Source texts of formatted documents:
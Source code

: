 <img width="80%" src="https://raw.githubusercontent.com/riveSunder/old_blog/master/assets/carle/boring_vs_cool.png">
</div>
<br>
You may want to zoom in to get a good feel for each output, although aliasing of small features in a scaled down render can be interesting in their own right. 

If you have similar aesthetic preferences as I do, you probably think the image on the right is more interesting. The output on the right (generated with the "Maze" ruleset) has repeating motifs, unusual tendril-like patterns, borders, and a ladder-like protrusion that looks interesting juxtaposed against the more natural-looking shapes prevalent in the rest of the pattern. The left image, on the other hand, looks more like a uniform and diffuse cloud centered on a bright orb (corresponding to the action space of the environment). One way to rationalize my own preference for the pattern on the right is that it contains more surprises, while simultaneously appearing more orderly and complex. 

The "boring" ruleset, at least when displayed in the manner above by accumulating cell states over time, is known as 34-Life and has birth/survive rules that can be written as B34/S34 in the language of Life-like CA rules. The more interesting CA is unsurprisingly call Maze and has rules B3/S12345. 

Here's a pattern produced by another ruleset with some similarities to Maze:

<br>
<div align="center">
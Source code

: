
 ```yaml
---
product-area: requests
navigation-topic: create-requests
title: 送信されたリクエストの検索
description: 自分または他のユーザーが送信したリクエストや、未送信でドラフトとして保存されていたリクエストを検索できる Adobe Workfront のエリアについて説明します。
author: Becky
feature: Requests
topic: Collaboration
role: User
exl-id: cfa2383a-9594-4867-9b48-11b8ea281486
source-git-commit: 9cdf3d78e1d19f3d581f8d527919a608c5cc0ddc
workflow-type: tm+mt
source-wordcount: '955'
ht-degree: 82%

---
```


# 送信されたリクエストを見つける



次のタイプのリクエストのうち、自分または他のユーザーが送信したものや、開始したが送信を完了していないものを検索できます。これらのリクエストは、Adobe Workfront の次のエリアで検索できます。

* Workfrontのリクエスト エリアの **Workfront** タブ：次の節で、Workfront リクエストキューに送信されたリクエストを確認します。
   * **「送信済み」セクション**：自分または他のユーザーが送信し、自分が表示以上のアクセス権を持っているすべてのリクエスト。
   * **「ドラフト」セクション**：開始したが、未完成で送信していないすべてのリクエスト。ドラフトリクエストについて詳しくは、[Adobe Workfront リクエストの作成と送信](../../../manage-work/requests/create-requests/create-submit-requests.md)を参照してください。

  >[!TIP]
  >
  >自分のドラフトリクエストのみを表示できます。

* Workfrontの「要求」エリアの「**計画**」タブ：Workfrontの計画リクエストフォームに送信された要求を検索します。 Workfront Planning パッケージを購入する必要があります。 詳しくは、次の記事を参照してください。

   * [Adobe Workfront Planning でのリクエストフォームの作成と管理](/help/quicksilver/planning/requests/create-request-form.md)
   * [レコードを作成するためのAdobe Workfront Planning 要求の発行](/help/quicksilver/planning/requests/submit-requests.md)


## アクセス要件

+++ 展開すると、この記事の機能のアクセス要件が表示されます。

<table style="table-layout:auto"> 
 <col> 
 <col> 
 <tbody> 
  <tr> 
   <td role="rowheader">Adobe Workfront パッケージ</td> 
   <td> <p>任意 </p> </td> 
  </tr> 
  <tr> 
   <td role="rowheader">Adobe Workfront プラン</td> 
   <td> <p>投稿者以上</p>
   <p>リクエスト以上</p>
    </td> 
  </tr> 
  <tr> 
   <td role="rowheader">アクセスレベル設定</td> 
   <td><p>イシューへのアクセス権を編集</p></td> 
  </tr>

WORK INSTRUCTION:
Go through the records above and, whenever a line includes the word "quicksilver", copy it.

OUTPUT OF THE EXERCISE:
   * [Adobe Workfront Planning でのリクエストフォームの作成と管理](/help/quicksilver/planning/requests/create-request-form.md)
   * [レコードを作成するためのAdobe Workfront Planning 要求の発行](/help/quicksilver/planning/requests/submit-requests.md)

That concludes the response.